Saturday, 13 April 2013

Mountain Memory

The hills of mid-Wales are not spectacular, but do have a quiet grandeur that is typical of British uplands.  Any aspiration to being "mountainous" was ground out of them in successive ice ages, leaving a hard core of deeply-furrowed, round-shouldered hills. They're mainly Silurian and Ordovician sedimentary rocks with volcanic "intrusions" and the consequent metamorphic rocks -- slate, most famously -- are extensively quarried.  We know at least one "hill" which is like a Potemkin village facade, utterly hollowed out on the far side.

They have also been mined for metals such as lead and gold since the Bronze Age, and the remains of Roman and later mines can still be found littering the landscape.  Often, it seems, with a stolen car abandoned at the bottom.  Well, it's an ironic sort of recycling, I suppose.

Cwmystwyth, April 2005

Although bleak now, there has been inhabitation for thousands of years, mainly in periods of milder climate.  The recent snow was of precisely the right sort -- relatively dry, not too heavy, and easily wind-blown -- to reveal surface features, and aerial archaeologists had a field day (or possibly field month).

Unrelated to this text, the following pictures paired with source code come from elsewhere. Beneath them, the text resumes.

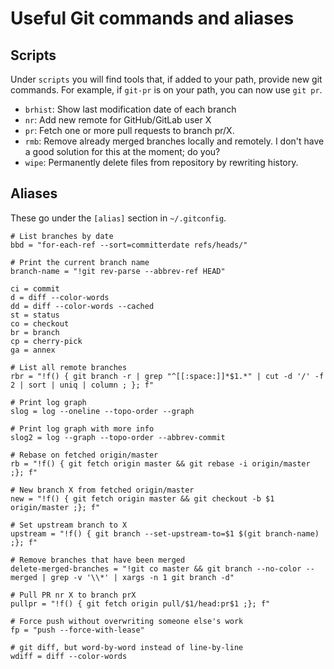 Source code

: # Useful Git commands and aliases

## Scripts

Under `scripts` you will find tools that, if added to your path,
provide new git commands.  For example, if `git-pr` is on your path,
you can now use `git pr`.

- `brhist`: Show last modification date of each branch
- `nr`: Add new remote for GitHub/GitLab user X
- `pr`: Fetch one or more pull requests to branch pr/X.
- `rmb`: Remove already merged branches locally and remotely. I don't have a good solution for this at the moment; do you?
- `wipe`: Permanently delete files from repository by rewriting history.

## Aliases

These go under the `[alias]` section in `~/.gitconfig`.

```
# List branches by date
bbd = "for-each-ref --sort=committerdate refs/heads/"

# Print the current branch name
branch-name = "!git rev-parse --abbrev-ref HEAD"

ci = commit
d = diff --color-words
dd = diff --color-words --cached
st = status
co = checkout
br = branch
cp = cherry-pick
ga = annex

# List all remote branches
rbr = "!f() { git branch -r | grep "^[[:space:]]*$1.*" | cut -d '/' -f 2 | sort | uniq | column ; }; f"

# Print log graph
slog = log --oneline --topo-order --graph

# Print log graph with more info
slog2 = log --graph --topo-order --abbrev-commit

# Rebase on fetched origin/master
rb = "!f() { git fetch origin master && git rebase -i origin/master ;}; f"

# New branch X from fetched origin/master
new = "!f() { git fetch origin master && git checkout -b $1 origin/master ;}; f"

# Set upstream branch to X
upstream = "!f() { git branch --set-upstream-to=$1 $(git branch-name) ;}; f"

# Remove branches that have been merged
delete-merged-branches = "!git co master && git branch --no-color --merged | grep -v '\\*' | xargs -n 1 git branch -d"

# Pull PR nr X to branch prX
pullpr = "!f() { git fetch origin pull/$1/head:pr$1 ;}; f"

# Force push without overwriting someone else's work
fp = "push --force-with-lease"

# git diff, but word-by-word instead of line-by-line
wdiff = diff --color-words
```
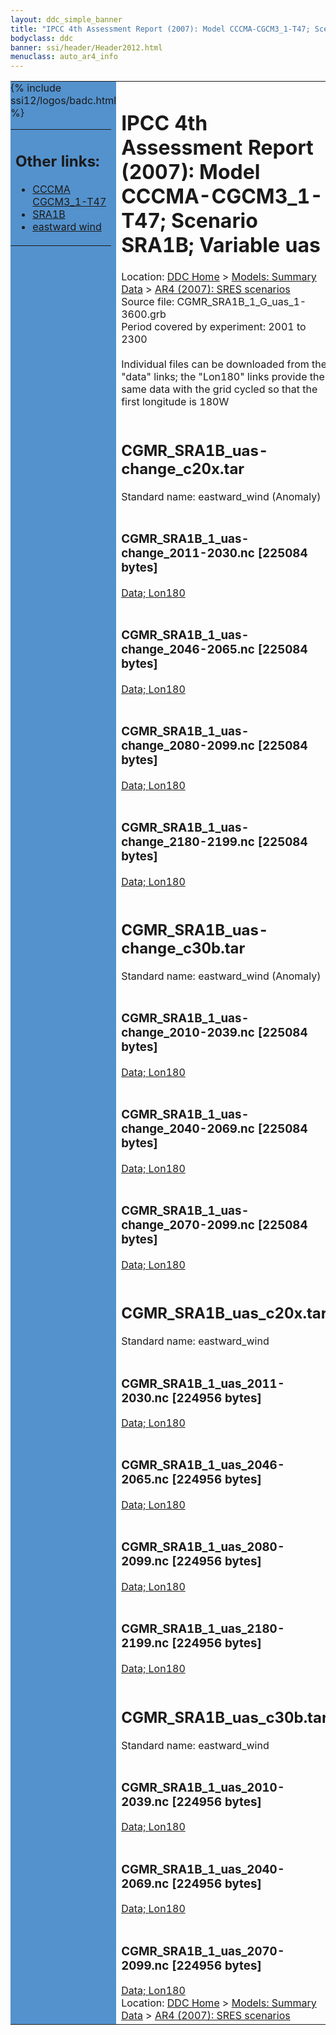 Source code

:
 ```yaml
---
layout: ddc_simple_banner
title: "IPCC 4th Assessment Report (2007): Model CCCMA-CGCM3_1-T47; Scenario SRA1B; Variable uas"
bodyclass: ddc
banner: ssi/header/Header2012.html
menuclass: auto_ar4_info
---
```



<table width="100%" border="0" cellspacing="0" cellpadding="0" style="border-collapse: collapse;">
<tr style="margin:0;padding:0;border:0;">
<td style="margin:0;padding:0;border:0;height:1pt;width:150pt;background:#5492CD;" valign="top" >

<div id="lh-col2" class="auto_ar4_info">
<table class="menumain" bgcolor="#5492CD" cellspacing="0" width="100%" border="0">
<tr><td>
<h2> Other links:</h2>
<ul>
<li><a href="/auto/ar4/model-CCCMA-CGCM3_1-T47.html">CCCMA<br/>CGCM3_1-T47</a></li>
<li><a href="/auto/ar4/scenario-SRA1B.html">SRA1B</a></li>
<li><a href="/auto/ar4/var-eastward_wind.html">eastward wind</a></li>
</ul>
</td></tr>
{% include ssi12/logos/badc.html %}
</table>
</div>
</td>
<td><h1>IPCC 4th Assessment Report (2007): Model CCCMA-CGCM3_1-T47; Scenario SRA1B; Variable uas</h1>

<!-- Breadcrumb1 -->
<div id="breadcrumb1" align="left">
Location: <a href="/index.html">DDC Home</a> > <a href="/sim/gcm_clim/">Models: Summary Data</a>
> <a href="/sim/gcm_clim/SRES_AR4/index.html">AR4 (2007): SRES scenarios</a>
</div>
<!-- End of Breadcrumb1 -->Source file: CGMR_SRA1B_1_G_uas_1-3600.grb
<br/>
Period covered by experiment: 2001 to 2300<br/>
<br/>Individual files can be downloaded from the "data" links; the "Lon180" links provide the same data
         with the grid cycled so that the first longitude is 180W<br/>
<br/><h2>CGMR_SRA1B_uas-change_c20x.tar</h2>
Standard name: eastward_wind (Anomaly)<br>
<br/><h3>CGMR_SRA1B_1_uas-change_2011-2030.nc [225084 bytes]</h3>
<a href="/cgi-bin/downl/ar4_nc/uas/CGMR_SRA1B_1_uas-change_2011-2030.nc">Data; </a><a href="/cgi-bin/downl/ar4_nc/uas/CGMR_SRA1B_1_uas-change_2011-2030.cyto180.nc"> Lon180</a><br/>
<br/><h3>CGMR_SRA1B_1_uas-change_2046-2065.nc [225084 bytes]</h3>
<a href="/cgi-bin/downl/ar4_nc/uas/CGMR_SRA1B_1_uas-change_2046-2065.nc">Data; </a><a href="/cgi-bin/downl/ar4_nc/uas/CGMR_SRA1B_1_uas-change_2046-2065.cyto180.nc"> Lon180</a><br/>
<br/><h3>CGMR_SRA1B_1_uas-change_2080-2099.nc [225084 bytes]</h3>
<a href="/cgi-bin/downl/ar4_nc/uas/CGMR_SRA1B_1_uas-change_2080-2099.nc">Data; </a><a href="/cgi-bin/downl/ar4_nc/uas/CGMR_SRA1B_1_uas-change_2080-2099.cyto180.nc"> Lon180</a><br/>
<br/><h3>CGMR_SRA1B_1_uas-change_2180-2199.nc [225084 bytes]</h3>
<a href="/cgi-bin/downl/ar4_nc/uas/CGMR_SRA1B_1_uas-change_2180-2199.nc">Data; </a><a href="/cgi-bin/downl/ar4_nc/uas/CGMR_SRA1B_1_uas-change_2180-2199.cyto180.nc"> Lon180</a><br/>
<br/><h2>CGMR_SRA1B_uas-change_c30b.tar</h2>
Standard name: eastward_wind (Anomaly)<br>
<br/><h3>CGMR_SRA1B_1_uas-change_2010-2039.nc [225084 bytes]</h3>
<a href="/cgi-bin/downl/ar4_nc/uas/CGMR_SRA1B_1_uas-change_2010-2039.nc">Data; </a><a href="/cgi-bin/downl/ar4_nc/uas/CGMR_SRA1B_1_uas-change_2010-2039.cyto180.nc"> Lon180</a><br/>
<br/><h3>CGMR_SRA1B_1_uas-change_2040-2069.nc [225084 bytes]</h3>
<a href="/cgi-bin/downl/ar4_nc/uas/CGMR_SRA1B_1_uas-change_2040-2069.nc">Data; </a><a href="/cgi-bin/downl/ar4_nc/uas/CGMR_SRA1B_1_uas-change_2040-2069.cyto180.nc"> Lon180</a><br/>
<br/><h3>CGMR_SRA1B_1_uas-change_2070-2099.nc [225084 bytes]</h3>
<a href="/cgi-bin/downl/ar4_nc/uas/CGMR_SRA1B_1_uas-change_2070-2099.nc">Data; </a><a href="/cgi-bin/downl/ar4_nc/uas/CGMR_SRA1B_1_uas-change_2070-2099.cyto180.nc"> Lon180</a><br/>
<br/><h2>CGMR_SRA1B_uas_c20x.tar</h2>
Standard name: eastward_wind<br>
<br/><h3>CGMR_SRA1B_1_uas_2011-2030.nc [224956 bytes]</h3>
<a href="/cgi-bin/downl/ar4_nc/uas/CGMR_SRA1B_1_uas_2011-2030.nc">Data; </a><a href="/cgi-bin/downl/ar4_nc/uas/CGMR_SRA1B_1_uas_2011-2030.cyto180.nc"> Lon180</a><br/>
<br/><h3>CGMR_SRA1B_1_uas_2046-2065.nc [224956 bytes]</h3>
<a href="/cgi-bin/downl/ar4_nc/uas/CGMR_SRA1B_1_uas_2046-2065.nc">Data; </a><a href="/cgi-bin/downl/ar4_nc/uas/CGMR_SRA1B_1_uas_2046-2065.cyto180.nc"> Lon180</a><br/>
<br/><h3>CGMR_SRA1B_1_uas_2080-2099.nc [224956 bytes]</h3>
<a href="/cgi-bin/downl/ar4_nc/uas/CGMR_SRA1B_1_uas_2080-2099.nc">Data; </a><a href="/cgi-bin/downl/ar4_nc/uas/CGMR_SRA1B_1_uas_2080-2099.cyto180.nc"> Lon180</a><br/>
<br/><h3>CGMR_SRA1B_1_uas_2180-2199.nc [224956 bytes]</h3>
<a href="/cgi-bin/downl/ar4_nc/uas/CGMR_SRA1B_1_uas_2180-2199.nc">Data; </a><a href="/cgi-bin/downl/ar4_nc/uas/CGMR_SRA1B_1_uas_2180-2199.cyto180.nc"> Lon180</a><br/>
<br/><h2>CGMR_SRA1B_uas_c30b.tar</h2>
Standard name: eastward_wind<br>
<br/><h3>CGMR_SRA1B_1_uas_2010-2039.nc [224956 bytes]</h3>
<a href="/cgi-bin/downl/ar4_nc/uas/CGMR_SRA1B_1_uas_2010-2039.nc">Data; </a><a href="/cgi-bin/downl/ar4_nc/uas/CGMR_SRA1B_1_uas_2010-2039.cyto180.nc"> Lon180</a><br/>
<br/><h3>CGMR_SRA1B_1_uas_2040-2069.nc [224956 bytes]</h3>
<a href="/cgi-bin/downl/ar4_nc/uas/CGMR_SRA1B_1_uas_2040-2069.nc">Data; </a><a href="/cgi-bin/downl/ar4_nc/uas/CGMR_SRA1B_1_uas_2040-2069.cyto180.nc"> Lon180</a><br/>
<br/><h3>CGMR_SRA1B_1_uas_2070-2099.nc [224956 bytes]</h3>
<a href="/cgi-bin/downl/ar4_nc/uas/CGMR_SRA1B_1_uas_2070-2099.nc">Data; </a><a href="/cgi-bin/downl/ar4_nc/uas/CGMR_SRA1B_1_uas_2070-2099.cyto180.nc"> Lon180</a><br/>
<!-- Breadcrumb2 -->
<div id="breadcrumb2" align="left">
Location: <a href="/index.html">DDC Home</a> > <a href="/sim/gcm_clim/">Models: Summary Data</a>
> <a href="/sim/gcm_clim/SRES_AR4/index.html">AR4 (2007): SRES scenarios</a>
</div>
<!-- End of Breadcrumb2 --></td></tr></table>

From the sky, these hills are scribbled with prehistory, a veritable palimpsest, to use a favourite word of this blog.


My picture above seems to show two landscapes for the price of one: the illusion of a range of snow-covered jagged peaks -- perhaps a memory of what it may have looked like a couple of Ice Ages ago -- and a worn upland grooved with mysterious ditches and trackways.